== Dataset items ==
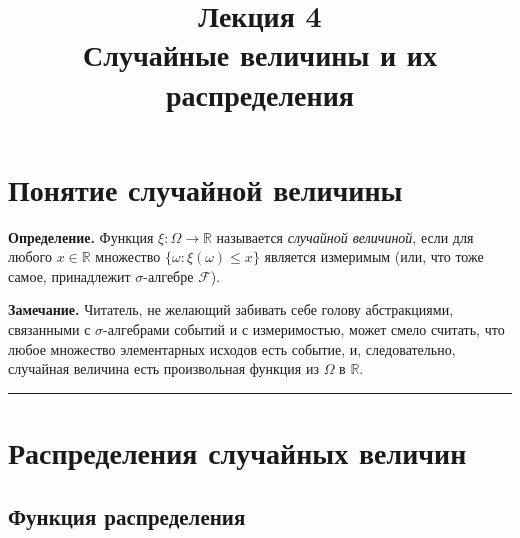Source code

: \documentclass[11pt,a4paper]{article}
\title{
      {\Large Лекция 4} \\
      Случайные величины и их распределения
    }
\date{}
\begin{document}
  \maketitle
  \thispagestyle{empty}
  \tableofcontents
  \newpage



    \hypertarget{ux43fux43eux43dux44fux442ux438ux435-ux441ux43bux443ux447ux430ux439ux43dux43eux439-ux432ux435ux43bux438ux447ux438ux43dux44b}{%
\section{Понятие случайной
величины}\label{ux43fux43eux43dux44fux442ux438ux435-ux441ux43bux443ux447ux430ux439ux43dux43eux439-ux432ux435ux43bux438ux447ux438ux43dux44b}}

\textbf{Определение.} Функция \(\xi: \Omega \rightarrow \mathbb{R}\)
называется \emph{случайной величиной}, если для любого
\(x \in \mathbb{R}\) множество \(\{\omega : \xi(\omega) \le x\}\)
является измеримым (или, что тоже самое, принадлежит \(\sigma\)-алгебре
\(\mathcal{F}\)).

\textbf{Замечание.} Читатель, не желающий забивать себе голову
абстракциями, связанными с \(\sigma\)-алгебрами событий и с
измеримостью, может смело считать, что любое множество элементарных
исходов есть событие, и, следовательно, случайная величина есть
произвольная функция из \(\Omega\) в \(\mathbb{R}\).

    \begin{center}\rule{0.5\linewidth}{0.5pt}\end{center}

    \hypertarget{ux440ux430ux441ux43fux440ux435ux434ux435ux43bux435ux43dux438ux44f-ux441ux43bux443ux447ux430ux439ux43dux44bux445-ux432ux435ux43bux438ux447ux438ux43d}{%
\section{Распределения случайных
величин}\label{ux440ux430ux441ux43fux440ux435ux434ux435ux43bux435ux43dux438ux44f-ux441ux43bux443ux447ux430ux439ux43dux44bux445-ux432ux435ux43bux438ux447ux438ux43d}}

\hypertarget{ux444ux443ux43dux43aux446ux438ux44f-ux440ux430ux441ux43fux440ux435ux434ux435ux43bux435ux43dux438ux44f}{%
\subsection{Функция
распределения}\label{ux444ux443ux43dux43aux446ux438ux44f-ux440ux430ux441ux43fux440ux435ux434ux435ux43bux435ux43dux438ux44f}}
\end{document}
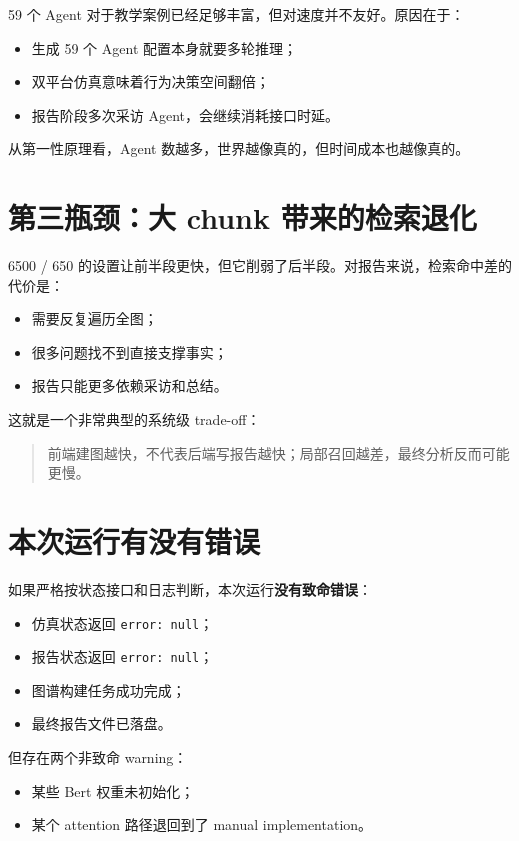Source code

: \documentclass[UTF8,10pt,oneside]{ctexbook}
\newcommand{\code}[1]{\nolinkurl{#1}}
\begin{document}
59 个 Agent 对于教学案例已经足够丰富，但对速度并不友好。原因在于：

\begin{itemize}
  \item 生成 59 个 Agent 配置本身就要多轮推理；
  \item 双平台仿真意味着行为决策空间翻倍；
  \item 报告阶段多次采访 Agent，会继续消耗接口时延。
\end{itemize}

从第一性原理看，Agent 数越多，世界越像真的，但时间成本也越像真的。

\section{第三瓶颈：大 chunk 带来的检索退化}

6500 / 650 的设置让前半段更快，但它削弱了后半段。对报告来说，检索命中差的代价是：

\begin{itemize}
  \item 需要反复遍历全图；
  \item 很多问题找不到直接支撑事实；
  \item 报告只能更多依赖采访和总结。
\end{itemize}

这就是一个非常典型的系统级 trade-off：

\begin{quote}
前端建图越快，不代表后端写报告越快；局部召回越差，最终分析反而可能更慢。
\end{quote}

\section{本次运行有没有错误}

如果严格按状态接口和日志判断，本次运行\textbf{没有致命错误}：

\begin{itemize}
  \item 仿真状态返回 \code{error: null}；
  \item 报告状态返回 \code{error: null}；
  \item 图谱构建任务成功完成；
  \item 最终报告文件已落盘。
\end{itemize}

但存在两个非致命 warning：

\begin{itemize}
  \item 某些 Bert 权重未初始化；
  \item 某个 attention 路径退回到了 manual implementation。
\end{itemize}
\end{document}
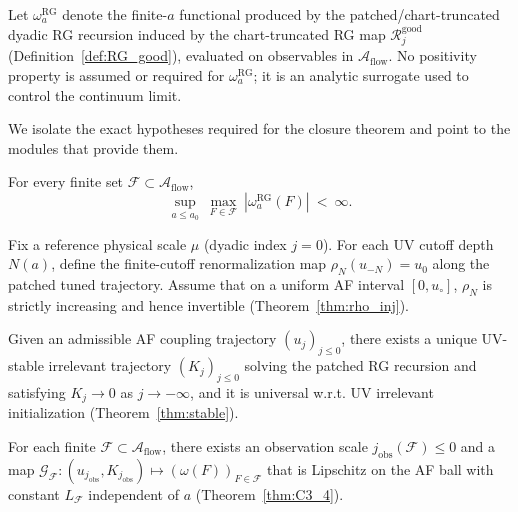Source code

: Let $\omega_a^{\mathrm{RG}}$ denote the finite-$a$ functional produced by the patched/chart-truncated dyadic RG recursion induced by the chart-truncated RG map $\mathcal R_j^{\mathrm{good}}$ (Definition~\ref{def:RG_good}), evaluated on observables in $\mathcal A_{\mathrm{flow}}$.
No positivity property is assumed or required for $\omega_a^{\mathrm{RG}}$; it is an analytic surrogate used to control the continuum limit.

We isolate the exact hypotheses required for the closure theorem and point to the modules that provide them.

\begin{proposition}\label{ass:precompact}
For every finite set $\mathcal F\subset\mathcal A_{\mathrm{flow}}$,
\[
\sup_{a\le a_0}\ \max_{F\in\mathcal F}\ |\omega^{\mathrm{RG}}_a(F)|\ <\ \infty.
\]
\end{proposition}

\begin{proposition}\label{ass:inj}
Fix a reference physical scale $\mu$ (dyadic index $j=0$). For each UV cutoff depth $N(a)$, define the finite-cutoff renormalization map
$\rho_N(u_{-N})=u_0$ along the patched tuned trajectory.
Assume that on a uniform AF interval $[0,u_\circ]$, $\rho_N$ is strictly increasing and hence invertible (Theorem~\ref{thm:rho_inj}).
\end{proposition}

\begin{proposition}\label{ass:stable}
Given an admissible AF coupling trajectory $(u_j)_{j\le 0}$, there exists a unique UV-stable irrelevant trajectory $(K_j)_{j\le 0}$
solving the patched RG recursion and satisfying $K_j\to 0$ as $j\to -\infty$, and it is universal w.r.t. UV irrelevant initialization (Theorem~\ref{thm:stable}).
\end{proposition}

\begin{proposition}\label{ass:Lip}
For each finite $\mathcal F\subset\mathcal A_{\mathrm{flow}}$, there exists an observation scale $j_{\mathrm{obs}}(\mathcal F)\le 0$ and a map
$\mathcal G_{\mathcal F}:(u_{j_{\mathrm{obs}}},K_{j_{\mathrm{obs}}})\mapsto (\omega(F))_{F\in\mathcal F}$
that is Lipschitz on the AF ball with constant $L_{\mathcal F}$ independent of $a$ (Theorem~\ref{thm:C3_4}).
\end{proposition}

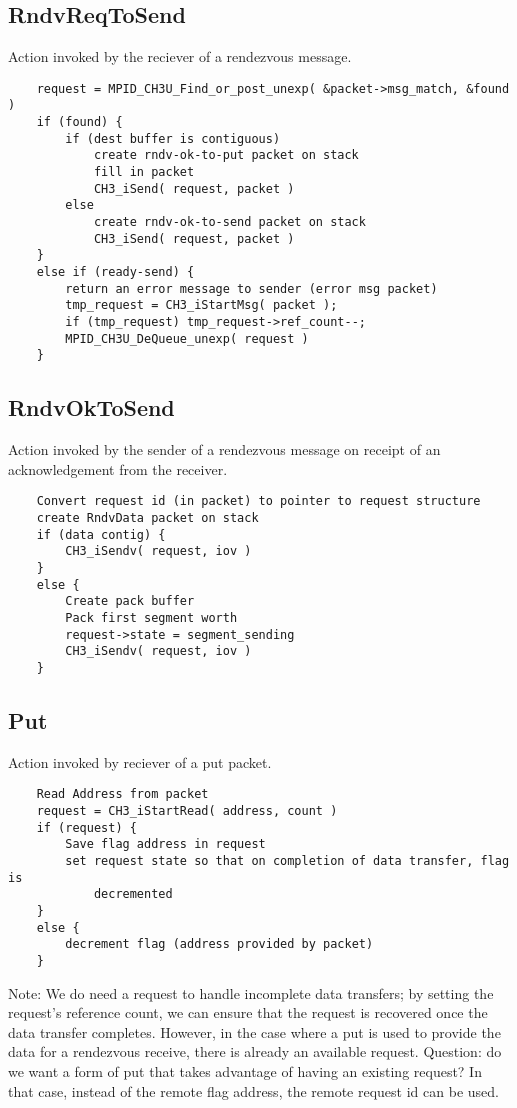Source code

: \documentclass{article}
\begin{document}
\subsection{RndvReqToSend}
Action invoked by the reciever of a rendezvous message.
\begin{verbatim}
    request = MPID_CH3U_Find_or_post_unexp( &packet->msg_match, &found )
    if (found) {
        if (dest buffer is contiguous)
            create rndv-ok-to-put packet on stack
            fill in packet
            CH3_iSend( request, packet )
        else
            create rndv-ok-to-send packet on stack
            CH3_iSend( request, packet )
    }
    else if (ready-send) {
        return an error message to sender (error msg packet)
        tmp_request = CH3_iStartMsg( packet );
        if (tmp_request) tmp_request->ref_count--;
        MPID_CH3U_DeQueue_unexp( request )
    }
\end{verbatim}

\subsection{RndvOkToSend}
Action invoked by the sender of a rendezvous message on receipt of an
acknowledgement from the receiver.
\begin{verbatim}
    Convert request id (in packet) to pointer to request structure
    create RndvData packet on stack
    if (data contig) {
        CH3_iSendv( request, iov )
    }
    else {
        Create pack buffer
        Pack first segment worth
        request->state = segment_sending
        CH3_iSendv( request, iov )
    }
\end{verbatim}

\subsection{Put}
Action invoked by reciever of a put packet.  
\begin{verbatim}
    Read Address from packet
    request = CH3_iStartRead( address, count )
    if (request) {
        Save flag address in request
        set request state so that on completion of data transfer, flag is
            decremented
    }
    else {
        decrement flag (address provided by packet)
    }
\end{verbatim}
Note: We do need a request to handle incomplete data transfers; by setting the
request's reference count, we can ensure that the request is recovered once
the data transfer completes.  However, in the case where a put is used to
provide the data for a rendezvous receive, there is already an available
request.  Question: do we want a form of put that takes advantage of having an
existing request?  In that case, instead of the remote flag address, the
remote request id can be used.
\end{document}
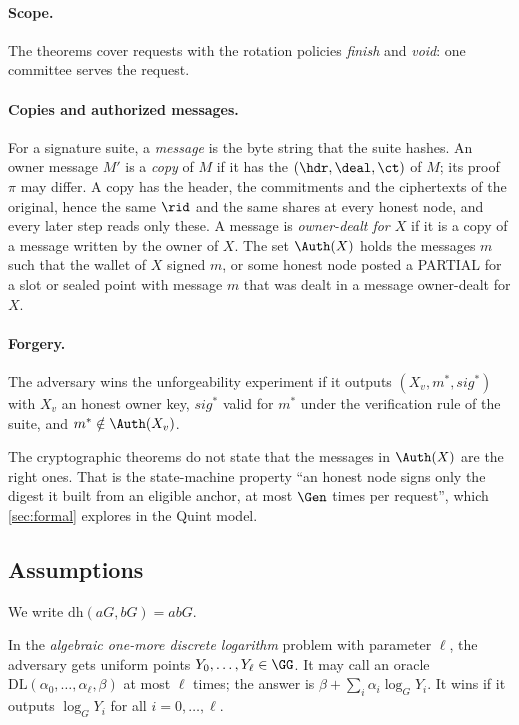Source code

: \paragraph{Scope.} The theorems cover requests with the rotation policies \emph{finish} and \emph{void}: one committee serves the request.

\paragraph{Copies and authorized messages.} For a signature suite, a \emph{message} is the byte string that the suite hashes. An owner message $M'$ is a \emph{copy} of $M$ if it has the $(\hdr, \deal, \ct)$ of $M$; its proof $\pi$ may differ. A copy has the header, the commitments and the ciphertexts of the original, hence the same $\rid$ and the same shares at every honest node, and every later step reads only these. A message is \emph{owner-dealt for $X$} if it is a copy of a message written by the owner of $X$. The set $\Auth(X)$ holds the messages $m$ such that the wallet of $X$ signed $m$, or some honest node posted a PARTIAL for a slot or sealed point with message $m$ that was dealt in a message owner-dealt for $X$.

\paragraph{Forgery.} The adversary wins the unforgeability experiment if it outputs $(X_v, m^*, sig^*)$ with $X_v$ an honest owner key, $sig^*$ valid for $m^*$ under the verification rule of the suite, and $m^* \notin \Auth(X_v)$.

The cryptographic theorems do not state that the messages in $\Auth(X)$ are the right ones. That is the state-machine property ``an honest node signs only the digest it built from an eligible anchor, at most $\Gen$ times per request'', which \cref{sec:formal} explores in the Quint model.

\subsection{Assumptions}\label{sec:assumptions}

We write $\mathrm{dh}(aG, bG) = abG$.

\begin{definition}[AOMDL]
In the \emph{algebraic one-more discrete logarithm} problem with parameter $\ell$, the adversary gets uniform points $Y_0, \dots, Y_\ell \in \GG$. It may call an oracle $\mathrm{DL}(\alpha_0, \dots, \alpha_\ell, \beta)$ at most $\ell$ times; the answer is $\beta + \sum_i \alpha_i \log_G Y_i$. It wins if it outputs $\log_G Y_i$ for all $i = 0, \dots, \ell$.
\end{definition}

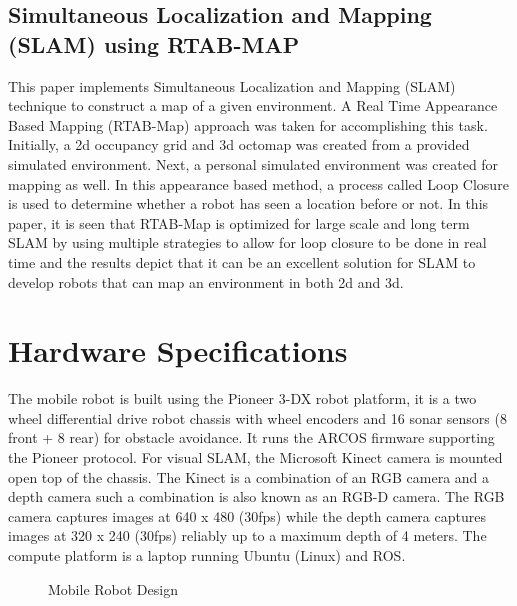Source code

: \documentclass[conference, letterpaper]{IEEEtran}
\begin{document}
\subsection{Simultaneous Localization and Mapping (SLAM) using RTAB-MAP}
This paper implements Simultaneous Localization and Mapping (SLAM) technique to construct a map of a given environment. A Real Time Appearance Based Mapping (RTAB-Map) approach was taken for accomplishing this task. Initially, a 2d occupancy grid and 3d octomap was created from a provided simulated environment. Next, a personal simulated environment was created for mapping as well. In this appearance based method, a process called Loop Closure is used to determine whether a robot has seen a location before or not. In this paper, it is seen that RTAB-Map is optimized for large scale and long term SLAM by using multiple strategies to allow for loop closure to be done in real time and the results depict that it can be an excellent solution for SLAM to develop robots that can map an environment in both 2d and 3d. 

\section{Hardware Specifications}
The mobile robot is built using the Pioneer 3-DX robot platform, it is a two 
wheel differential drive robot chassis with wheel encoders and 16 sonar sensors 
(8 front + 8 rear) for obstacle avoidance. It runs the ARCOS firmware supporting
the Pioneer protocol. For visual SLAM, the Microsoft Kinect camera is mounted open
top of the chassis. The Kinect is a combination of an RGB camera and a depth 
camera such a combination is also known as an RGB-D camera. The RGB camera 
captures images at 640 x 480 (30fps) while the depth camera captures images at 
320 x 240 (30fps) reliably up to a maximum depth of 4 meters. The compute 
platform is a laptop running Ubuntu (Linux) and ROS.

\begin{figure}[h]
  \centering
  \caption{Mobile Robot Design}
\end{figure}
\end{document}
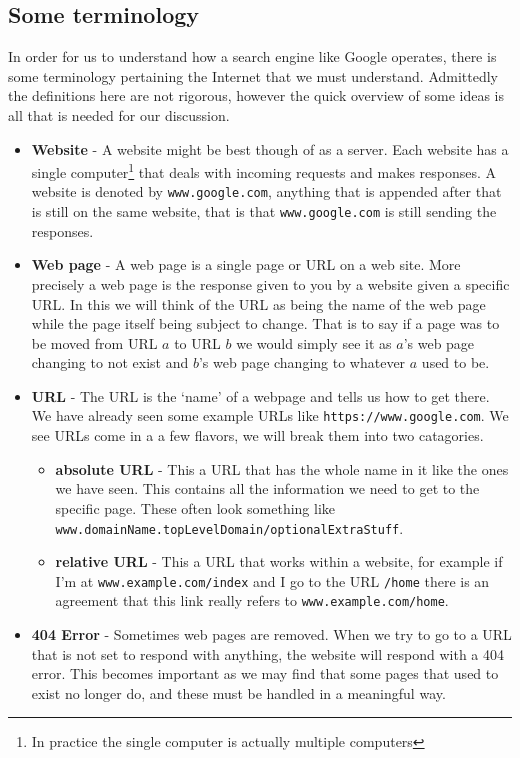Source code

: \documentclass{article}
\begin{document}
	\subsection{Some terminology}
	In order for us to understand how a search engine like Google operates, there is some terminology pertaining the Internet that we must understand. Admittedly the definitions here are not rigorous, however the quick overview of some ideas is all that is needed for our discussion.
	\begin{itemize}
		
		\item \textbf{Website} - A website might be best though of as a server. Each website has a single computer\footnote{In practice the single computer is actually multiple computers} that deals with incoming requests and makes responses. A website is denoted by \verb|www.google.com|, anything that is appended after that is still on the same website, that is that \verb|www.google.com| is still sending the responses. 
		
		\item \textbf{Web page} - A web page is a single page or URL on a web site. More precisely a web page is the response given to you by a website given a specific URL. In this we will think of the URL as being the name of the web page while the page itself being subject to change. That is to say if a page was to be moved from  URL $a$ to URL $b$ we would simply see it as $a$'s web page changing to not exist and $b$'s web page changing to whatever $a$ used to be.
		
		\item \textbf{URL} - The URL is the `name' of a webpage and tells us how to get there. We have already seen some example URLs like \verb|https://www.google.com|. We see URLs come in a a few flavors, we will break them into two catagories.
		\begin{itemize}
			\item \textbf{absolute URL} - This a URL that has the whole name in it like the ones we have seen. This contains all the information we need to get to the specific page. These often look something like \verb|www.domainName.topLevelDomain/optionalExtraStuff|.
			\item \textbf{relative URL} - This a URL that works within a website, for example if I'm at \verb|www.example.com/index| and I go to the URL \verb|/home| there is an agreement that this link really refers to \verb|www.example.com/home|.
		\end{itemize}
		
		\item \textbf{404 Error} - Sometimes web pages are removed. When we try to go to a URL that is not set to respond with anything, the website will respond with a 404 error. This becomes important as we may find that some pages that used to exist no longer do, and these must be handled in a meaningful way.
		
		
	\end{itemize}
	
\end{document}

== WHAT THE EXERCISE ASKS ==
Among the lines in the data above, find those containing "anything" and give only how many there are.

== OUTPUT OF THE EXERCISE ==
2